* Task to complete *
Using the entries below, write out the line with "- **Performance optimization**: Prevents", the line with "accepts the following", and every line in between, exactly as each is written.
════════
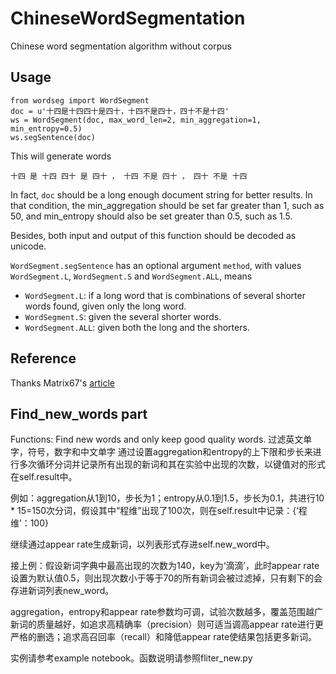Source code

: # ChineseWordSegmentation
Chinese word segmentation algorithm without corpus

## Usage
```
from wordseg import WordSegment
doc = u'十四是十四四十是四十，十四不是四十，四十不是十四'
ws = WordSegment(doc, max_word_len=2, min_aggregation=1, min_entropy=0.5)
ws.segSentence(doc)
```

This will generate words

`十四 是 十四 四十 是 四十 ， 十四 不是 四十 ， 四十 不是 十四`

In fact, `doc` should be a long enough document string for better results. In that condition, the min_aggregation should be set far greater than 1, such as 50, and min_entropy should also be set greater than 0.5, such as 1.5.

Besides, both input and output of this function should be decoded as unicode.

`WordSegment.segSentence` has an optional argument `method`, with values `WordSegment.L`, `WordSegment.S` and `WordSegment.ALL`, means

+ `WordSegment.L`: if a long word that is combinations of several shorter words found, given only the long word.
+ `WordSegment.S`: given the several shorter words.
+ `WordSegment.ALL`: given both the long and the shorters.

## Reference

Thanks Matrix67's [article](http://www.matrix67.com/blog/archives/5044)

## Find_new_words part

Functions:
Find new words and only keep good quality words.
过滤英文单字，符号，数字和中文单字
通过设置aggregation和entropy的上下限和步长来进行多次循环分词并记录所有出现的新词和其在实验中出现的次数，以键值对的形式在self.result中。

例如：aggregation从1到10，步长为1；entropy从0.1到1.5，步长为0.1，共进行10 * 15=150次分词，假设其中“程维”出现了100次，则在self.result中记录：{‘程维’：100}

继续通过appear rate生成新词，以列表形式存进self.new_word中。

接上例：假设新词字典中最高出现的次数为140，key为‘滴滴’，此时appear rate设置为默认值0.5，则出现次数小于等于70的所有新词会被过滤掉，只有剩下的会存进新词列表new_word。

aggregation，entropy和appear rate参数均可调，试验次数越多，覆盖范围越广新词的质量越好，如追求高精确率（precision）则可适当调高appear rate进行更严格的删选；追求高召回率（recall）和降低appear rate使结果包括更多新词。

实例请参考example notebook。函数说明请参照fliter_new.py
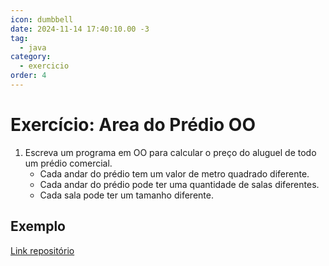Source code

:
 ```yaml
---
icon: dumbbell
date: 2024-11-14 17:40:10.00 -3
tag:
  - java
category:
  - exercicio
order: 4
---
```


# Exercício: Area do Prédio OO


1. Escreva um programa em OO para calcular o preço do aluguel de todo um prédio comercial. 
    - Cada andar do prédio tem um valor de metro quadrado diferente. 
    - Cada andar do prédio pode ter uma quantidade de salas diferentes.
    - Cada sala pode ter um tamanho diferente.

## Exemplo

[Link repositório](https://github.com/20242-ifba-saj-ads-poo/javafx-predio)
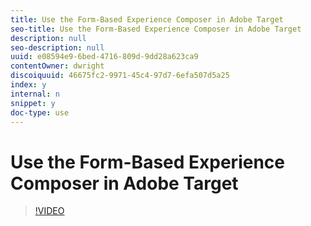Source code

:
 ```yaml
---
title: Use the Form-Based Experience Composer in Adobe Target
seo-title: Use the Form-Based Experience Composer in Adobe Target
description: null
seo-description: null
uuid: e08594e9-6bed-4716-809d-9dd28a623ca9
contentOwner: dwright
discoiquuid: 46675fc2-9971-45c4-97d7-6efa507d5a25
index: y
internal: n
snippet: y
doc-type: use
---
```


# Use the Form-Based Experience Composer in Adobe Target

>[!VIDEO](https://video.tv.adobe.com/v/17390/?quality=12)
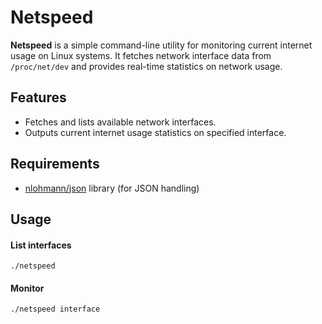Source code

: # Netspeed

**Netspeed** is a simple command-line utility for monitoring current internet usage on Linux systems. It fetches network interface data from `/proc/net/dev` and provides real-time statistics on network usage.

## Features

- Fetches and lists available network interfaces.
- Outputs current internet usage statistics on specified interface.

## Requirements

- [nlohmann/json](https://github.com/nlohmann/json) library (for JSON handling)

## Usage

#### List interfaces

```
./netspeed
```

#### Monitor

```
./netspeed interface
```
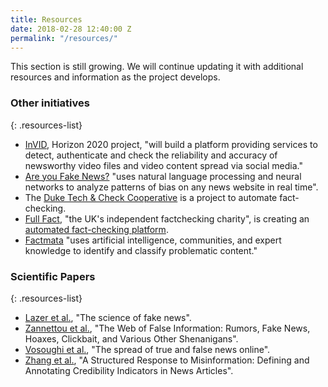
 ```yaml
---
title: Resources
date: 2018-02-28 12:40:00 Z
permalink: "/resources/"
---
```


<div class="alert alert-primary">This section is still growing. We will continue updating it with additional resources and information as the project develops.</div>


### Other initiatives

{: .resources-list}
- [InVID](http://www.invid-project.eu), Horizon 2020 project, "will build a platform providing services to detect, authenticate and check the reliability and accuracy of newsworthy video files and video content spread via social media."
- [Are you Fake News?](http://www.areyoufakenews.com) "uses natural language processing and neural networks to analyze patterns of bias on any news website in real time".
- The [Duke Tech & Check Cooperative](https://reporterslab.org/tech-and-check/) is a project to automate fact-checking.
- [Full Fact](https://fullfact.org/), "the UK's independent factchecking charity", is creating an [automated fact-checking platform](https://www.poynter.org/news/step-toward-automation-full-fact-has-built-live-fact-checking-prototype).
- [Factmata](http://factmata.com) "uses artificial intelligence, communities, and expert knowledge to identify and classify problematic content."

### Scientific Papers

{: .resources-list}
- [Lazer et al.](http://science.sciencemag.org/content/359/6380/1094), "The science of fake news".
- [Zannettou et al.](https://arxiv.org/pdf/1804.03461.pdf), "The Web of False Information: Rumors, Fake News, Hoaxes, Clickbait, and Various Other Shenanigans".
- [Vosoughi et al.](http://science.sciencemag.org/content/359/6380/1146), "The spread of true and false news online".
- [Zhang et al.](http://people.csail.mit.edu/axz/papers/webconf_credco.pdf), "A Structured Response to Misinformation: Defining and Annotating Credibility Indicators in News Articles".

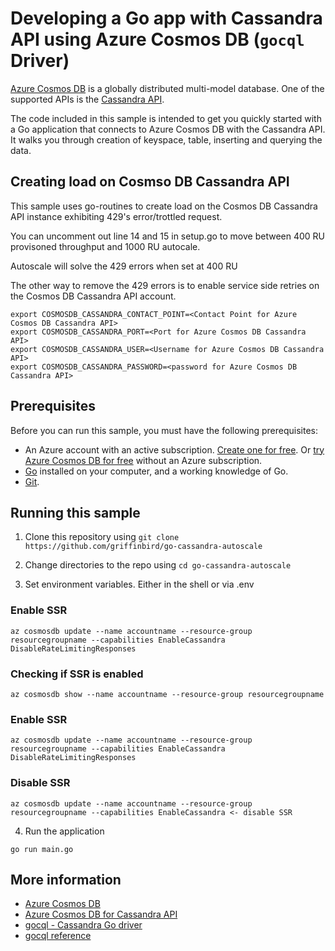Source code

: # Developing a Go app with Cassandra API using Azure Cosmos DB (`gocql` Driver)

[Azure Cosmos DB]((https://docs.microsoft.com/azure/cosmos-db/introduction?WT.mc_id=cassandrago-github-abhishgu)) is a globally distributed multi-model database. One of the supported APIs is the [Cassandra API](https://docs.microsoft.com/azure/cosmos-db/cassandra-introduction?WT.mc_id=cassandrago-github-abhishgu). 

The code included in this sample is intended to get you quickly started with a Go application that connects to Azure Cosmos DB with the Cassandra API. It walks you through creation of keyspace, table, inserting and querying the data.

## Creating load on Cosmso DB Cassandra API
This sample uses go-routines to create load on the Cosmos DB Cassandra API instance exhibiting 429's error/trottled request.

You can uncomment out line 14 and 15 in setup.go to move between 400 RU provisoned throughput and 1000 RU autocale. 

Autoscale will solve the 429 errors when set at 400 RU

The other way to remove the 429 errors is to enable service side retries on the Cosmos DB Cassandra API account.

```shell
export COSMOSDB_CASSANDRA_CONTACT_POINT=<Contact Point for Azure Cosmos DB Cassandra API>
export COSMOSDB_CASSANDRA_PORT=<Port for Azure Cosmos DB Cassandra API>
export COSMOSDB_CASSANDRA_USER=<Username for Azure Cosmos DB Cassandra API>
export COSMOSDB_CASSANDRA_PASSWORD=<password for Azure Cosmos DB Cassandra API>
```

## Prerequisites

Before you can run this sample, you must have the following prerequisites:

- An Azure account with an active subscription. [Create one for free](https://azure.microsoft.com/free/?WT.mc_id=cassandrago-github-abhishgu). Or [try Azure Cosmos DB for free](https://azure.microsoft.com/try/cosmosdb/?WT.mc_id=cassandrago-github-abhishgu) without an Azure subscription.
- [Go](https://golang.org/) installed on your computer, and a working knowledge of Go.
- [Git](https://git-scm.com/downloads).

## Running this sample

1. Clone this repository using `git clone https://github.com/griffinbird/go-cassandra-autoscale`

2. Change directories to the repo using `cd go-cassandra-autoscale`

3. Set environment variables. Either in the shell or via .env

### Enable SSR
```shell
az cosmosdb update --name accountname --resource-group resourcegroupname --capabilities EnableCassandra DisableRateLimitingResponses
```
### Checking if SSR is enabled
```shell
az cosmosdb show --name accountname --resource-group resourcegroupname
```
### Enable SSR
```shell
az cosmosdb update --name accountname --resource-group resourcegroupname --capabilities EnableCassandra DisableRateLimitingResponses
```

### Disable SSR
```shell
az cosmosdb update --name accountname --resource-group resourcegroupname --capabilities EnableCassandra <- disable SSR
```

4. Run the application

```shell
go run main.go
```

## More information

- [Azure Cosmos DB](https://docs.microsoft.com/azure/cosmos-db/introduction?WT.mc_id=cassandrago-github-abhishgu)
- [Azure Cosmos DB for Cassandra API](https://docs.microsoft.com/azure/cosmos-db/cassandra-introduction?WT.mc_id=cassandrago-github-abhishgu)
- [gocql - Cassandra Go driver](https://github.com/gocql/gocql)
- [gocql reference](https://godoc.org/github.com/gocql/gocql)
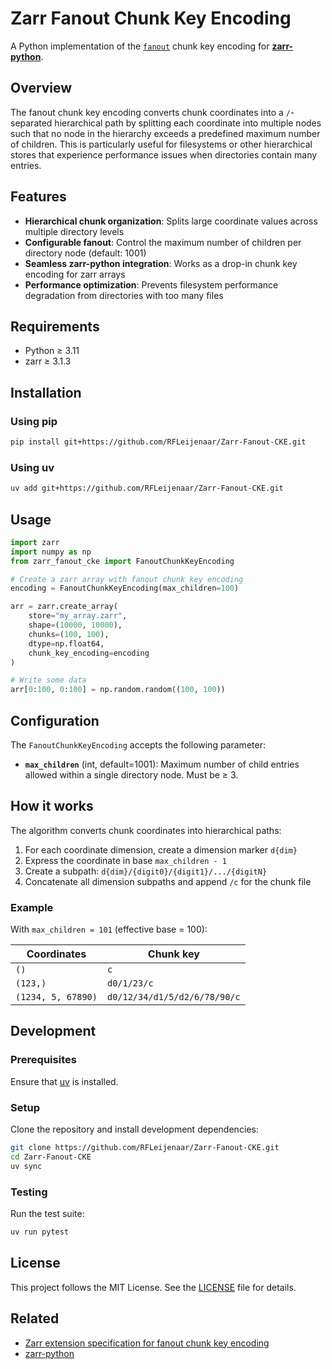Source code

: # Zarr Fanout Chunk Key Encoding

A Python implementation of the [`fanout`](https://github.com/zarr-developers/zarr-extensions/tree/main/chunk-key-encodings/fanout) chunk key encoding for [**zarr-python**](https://github.com/zarr-developers/zarr-python).

## Overview

The fanout chunk key encoding converts chunk coordinates into a `/`-separated hierarchical path by splitting each coordinate into multiple nodes such that no node in the hierarchy exceeds a predefined maximum number of children. This is particularly useful for filesystems or other hierarchical stores that experience performance issues when directories contain many entries.

## Features

- **Hierarchical chunk organization**: Splits large coordinate values across multiple directory levels
- **Configurable fanout**: Control the maximum number of children per directory node (default: 1001)
- **Seamless zarr-python integration**: Works as a drop-in chunk key encoding for zarr arrays
- **Performance optimization**: Prevents filesystem performance degradation from directories with too many files

## Requirements

- Python ≥ 3.11
- zarr ≥ 3.1.3

## Installation

### Using pip

```bash
pip install git+https://github.com/RFLeijenaar/Zarr-Fanout-CKE.git
```

### Using uv

```bash
uv add git+https://github.com/RFLeijenaar/Zarr-Fanout-CKE.git
```

## Usage

```python
import zarr
import numpy as np
from zarr_fanout_cke import FanoutChunkKeyEncoding

# Create a zarr array with fanout chunk key encoding
encoding = FanoutChunkKeyEncoding(max_children=100)

arr = zarr.create_array(
    store="my_array.zarr",
    shape=(10000, 10000),
    chunks=(100, 100),
    dtype=np.float64,
    chunk_key_encoding=encoding
)

# Write some data
arr[0:100, 0:100] = np.random.random((100, 100))
```

## Configuration

The `FanoutChunkKeyEncoding` accepts the following parameter:

- **`max_children`** (int, default=1001): Maximum number of child entries allowed within a single directory node. Must be ≥ 3.

## How it works

The algorithm converts chunk coordinates into hierarchical paths:

1. For each coordinate dimension, create a dimension marker `d{dim}`
2. Express the coordinate in base `max_children - 1`
3. Create a subpath: `d{dim}/{digit0}/{digit1}/.../{digitN}`
4. Concatenate all dimension subpaths and append `/c` for the chunk file

### Example

With `max_children = 101` (effective base = 100):

| Coordinates        | Chunk key                    |
| ------------------ | ---------------------------- |
| `()`               | `c`                          |
| `(123,)`           | `d0/1/23/c`                  |
| `(1234, 5, 67890)` | `d0/12/34/d1/5/d2/6/78/90/c` |

## Development

### Prerequisites

Ensure that [uv](https://docs.astral.sh/uv/getting-started/installation/) is installed.

### Setup

Clone the repository and install development dependencies:

```bash
git clone https://github.com/RFLeijenaar/Zarr-Fanout-CKE.git
cd Zarr-Fanout-CKE
uv sync
```

### Testing

Run the test suite:

```bash
uv run pytest
```

## License

This project follows the MIT License. See the [LICENSE](LICENSE) file for details.

## Related

- [Zarr extension specification for fanout chunk key encoding](https://github.com/zarr-developers/zarr-extensions/tree/main/chunk-key-encodings/fanout)
- [zarr-python](https://github.com/zarr-developers/zarr-python)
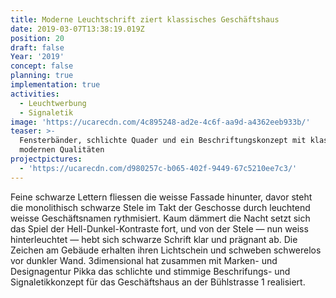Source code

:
 ```yaml
---
title: Moderne Leuchtschrift ziert klassisches Geschäftshaus
date: 2019-03-07T13:38:19.019Z
position: 20
draft: false
Year: '2019'
concept: false
planning: true
implementation: true
activities:
  - Leuchtwerbung
  - Signaletik
image: 'https://ucarecdn.com/4c895248-ad2e-4c6f-aa9d-a4362eeb933b/'
teaser: >-
  Fensterbänder, schlichte Quader und ein Beschriftungskonzept mit klassisch
  modernen Qualitäten
projectpictures:
  - 'https://ucarecdn.com/d980257c-b065-402f-9449-67c5210ee7c3/'
---
```

Feine schwarze Lettern fliessen die weisse Fassade hinunter, davor steht die monolithisch schwarze Stele im Takt der Geschosse durch leuchtend weisse Geschäftsnamen rythmisiert. Kaum dämmert die Nacht setzt sich das Spiel der Hell-Dunkel-Kontraste fort, und von der Stele — nun weiss hinterleuchtet — hebt sich schwarze Schrift klar und prägnant ab. Die Zeichen am Gebäude erhalten ihren Lichtschein und schweben schwerelos vor dunkler Wand. 3dimensional hat zusammen mit Marken- und Designagentur Pikka das schlichte und stimmige Beschrifungs- und Signaletikkonzept für das Geschäftshaus an der Bühlstrasse 1 realisiert.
════════
* Answer *
- **Performance optimization**: Prevents filesystem performance degradation from directories with too many files

## Requirements

- Python ≥ 3.11
- zarr ≥ 3.1.3

## Installation

### Using pip

```bash
pip install git+https://github.com/RFLeijenaar/Zarr-Fanout-CKE.git
```

### Using uv

```bash
uv add git+https://github.com/RFLeijenaar/Zarr-Fanout-CKE.git
```

## Usage

```python
import zarr
import numpy as np
from zarr_fanout_cke import FanoutChunkKeyEncoding

# Create a zarr array with fanout chunk key encoding
encoding = FanoutChunkKeyEncoding(max_children=100)

arr = zarr.create_array(
    store="my_array.zarr",
    shape=(10000, 10000),
    chunks=(100, 100),
    dtype=np.float64,
    chunk_key_encoding=encoding
)

# Write some data
arr[0:100, 0:100] = np.random.random((100, 100))
```

## Configuration

The `FanoutChunkKeyEncoding` accepts the following parameter:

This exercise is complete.